At the Wednesday, noon OurTown Lawyers Assistance Program one of the younger lawyers talked about entering a plea in U.S. District Court to tax evasion. Many of the lawyers in the room were able to empathize and share their myriad legal burdens and perils both civil and criminal; some tax-related, some drug or alcohol-related, and others disciplinary. With my tax plea looming next week, I was in exactly the right place. I am feeling enormous stress and anxiety mostly abated by the miracle of the love and support from friends and colleagues.
My former colleague and employer, Irv, and his partners "walk the walk--not just talk about charity." They continue to support and encourage me and provide me with a great place to work, here, in OurTwon.

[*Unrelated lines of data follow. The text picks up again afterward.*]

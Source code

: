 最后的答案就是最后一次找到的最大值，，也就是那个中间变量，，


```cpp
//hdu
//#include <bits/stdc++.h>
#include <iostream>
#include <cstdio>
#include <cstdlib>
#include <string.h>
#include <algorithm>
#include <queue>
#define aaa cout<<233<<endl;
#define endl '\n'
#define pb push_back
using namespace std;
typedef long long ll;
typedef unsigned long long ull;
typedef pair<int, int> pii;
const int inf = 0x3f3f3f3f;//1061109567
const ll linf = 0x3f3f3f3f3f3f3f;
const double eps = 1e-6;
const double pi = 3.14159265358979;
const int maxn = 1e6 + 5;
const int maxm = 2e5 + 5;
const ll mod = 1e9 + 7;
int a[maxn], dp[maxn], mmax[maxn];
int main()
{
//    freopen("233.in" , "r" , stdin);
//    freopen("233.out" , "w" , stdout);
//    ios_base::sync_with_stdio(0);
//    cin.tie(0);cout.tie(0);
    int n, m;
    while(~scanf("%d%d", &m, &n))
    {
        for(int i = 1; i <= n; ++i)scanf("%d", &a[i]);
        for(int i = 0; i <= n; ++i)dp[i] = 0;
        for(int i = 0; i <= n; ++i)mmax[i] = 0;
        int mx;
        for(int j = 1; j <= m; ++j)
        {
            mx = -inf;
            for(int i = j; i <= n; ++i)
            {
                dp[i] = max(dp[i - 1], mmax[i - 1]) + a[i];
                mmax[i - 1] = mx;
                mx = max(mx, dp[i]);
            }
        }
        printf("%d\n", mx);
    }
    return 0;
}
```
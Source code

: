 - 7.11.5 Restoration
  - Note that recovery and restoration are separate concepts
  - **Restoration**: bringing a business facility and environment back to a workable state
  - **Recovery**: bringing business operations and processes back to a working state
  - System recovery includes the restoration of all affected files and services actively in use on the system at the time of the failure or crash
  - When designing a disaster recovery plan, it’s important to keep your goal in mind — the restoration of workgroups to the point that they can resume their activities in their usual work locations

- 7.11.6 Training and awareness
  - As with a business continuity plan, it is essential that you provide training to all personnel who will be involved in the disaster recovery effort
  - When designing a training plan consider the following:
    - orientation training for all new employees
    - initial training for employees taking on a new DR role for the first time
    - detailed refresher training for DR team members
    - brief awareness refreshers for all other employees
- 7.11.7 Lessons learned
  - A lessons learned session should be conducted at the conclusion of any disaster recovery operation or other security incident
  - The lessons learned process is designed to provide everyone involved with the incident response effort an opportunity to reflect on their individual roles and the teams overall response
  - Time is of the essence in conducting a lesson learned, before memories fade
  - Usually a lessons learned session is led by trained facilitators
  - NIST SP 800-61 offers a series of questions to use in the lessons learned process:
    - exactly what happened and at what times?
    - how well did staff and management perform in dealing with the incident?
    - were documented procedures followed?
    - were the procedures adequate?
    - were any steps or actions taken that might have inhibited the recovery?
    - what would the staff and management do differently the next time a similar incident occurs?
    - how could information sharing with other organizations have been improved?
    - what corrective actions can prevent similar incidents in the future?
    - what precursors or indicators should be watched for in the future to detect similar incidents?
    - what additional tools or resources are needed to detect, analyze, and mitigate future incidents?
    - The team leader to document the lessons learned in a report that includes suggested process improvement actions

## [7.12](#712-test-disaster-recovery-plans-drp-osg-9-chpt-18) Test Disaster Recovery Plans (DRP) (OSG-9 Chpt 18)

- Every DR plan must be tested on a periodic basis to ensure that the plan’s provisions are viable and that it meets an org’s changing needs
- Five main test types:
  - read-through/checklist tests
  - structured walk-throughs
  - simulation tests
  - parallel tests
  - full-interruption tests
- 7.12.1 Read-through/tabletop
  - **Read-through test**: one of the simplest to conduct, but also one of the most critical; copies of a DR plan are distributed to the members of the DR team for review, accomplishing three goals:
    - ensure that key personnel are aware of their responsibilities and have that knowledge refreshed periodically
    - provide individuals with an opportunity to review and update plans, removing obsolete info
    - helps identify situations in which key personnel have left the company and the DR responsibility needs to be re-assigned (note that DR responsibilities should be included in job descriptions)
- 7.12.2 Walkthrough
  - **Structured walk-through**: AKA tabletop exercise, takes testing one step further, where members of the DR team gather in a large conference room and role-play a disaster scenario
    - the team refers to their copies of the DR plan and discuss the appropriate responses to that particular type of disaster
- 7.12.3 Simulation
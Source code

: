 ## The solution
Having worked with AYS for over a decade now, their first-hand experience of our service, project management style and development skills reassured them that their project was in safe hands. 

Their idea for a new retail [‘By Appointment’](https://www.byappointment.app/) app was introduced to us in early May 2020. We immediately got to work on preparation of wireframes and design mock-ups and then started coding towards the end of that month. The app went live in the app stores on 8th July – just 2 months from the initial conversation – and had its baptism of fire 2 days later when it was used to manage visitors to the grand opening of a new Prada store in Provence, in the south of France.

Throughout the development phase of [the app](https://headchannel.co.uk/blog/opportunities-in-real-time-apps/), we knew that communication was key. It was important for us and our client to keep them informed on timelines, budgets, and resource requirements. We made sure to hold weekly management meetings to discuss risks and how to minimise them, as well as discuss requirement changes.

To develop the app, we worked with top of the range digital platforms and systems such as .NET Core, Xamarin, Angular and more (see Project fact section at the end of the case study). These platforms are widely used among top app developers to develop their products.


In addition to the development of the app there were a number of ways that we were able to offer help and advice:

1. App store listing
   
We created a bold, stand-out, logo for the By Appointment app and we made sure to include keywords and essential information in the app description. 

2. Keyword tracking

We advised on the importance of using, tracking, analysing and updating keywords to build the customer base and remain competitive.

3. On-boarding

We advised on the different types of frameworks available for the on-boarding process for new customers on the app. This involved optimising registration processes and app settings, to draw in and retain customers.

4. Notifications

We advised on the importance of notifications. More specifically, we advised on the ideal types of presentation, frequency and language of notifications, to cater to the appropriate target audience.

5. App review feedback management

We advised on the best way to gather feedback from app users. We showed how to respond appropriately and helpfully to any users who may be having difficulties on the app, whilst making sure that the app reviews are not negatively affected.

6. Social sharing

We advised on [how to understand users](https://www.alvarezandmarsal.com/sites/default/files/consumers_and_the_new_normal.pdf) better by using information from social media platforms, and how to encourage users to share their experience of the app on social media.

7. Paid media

Irv worked as an AUSA at one point in his career and has offered a key insight about the nature of my wrongdoing in the context of my oath as an attorney. I believe I've talked about this issue in the past, but Irv has insisted that I think about the implications of my oath as an attorney and my tax offenses.
If you are not an attorney this may not mean much to you, but you attorneys know precisely what I'm driving at--an attorney takes an oath that says he or she will uphold the constitution and laws of the United States and of OurState. When a lawyer commits a crime, including not filing their tax returns they violate that oath, that promise that they made. This is very heavy, and important and one of the dimensions of loss for me, because being a lawyer meant a lot to me. I understand why my tax offense is worse than say your tax offense assuming you are a non-lawyer.
I shared this thought at OLAP and I hope it helps me and others to understand that when we became lawyers we were privileged. I personally deeply regret that I violated my Oath, but I pray with all sincerity that my experience, fatih and hope provides a positive example as I go forward in my life, no matter what the future holds for me.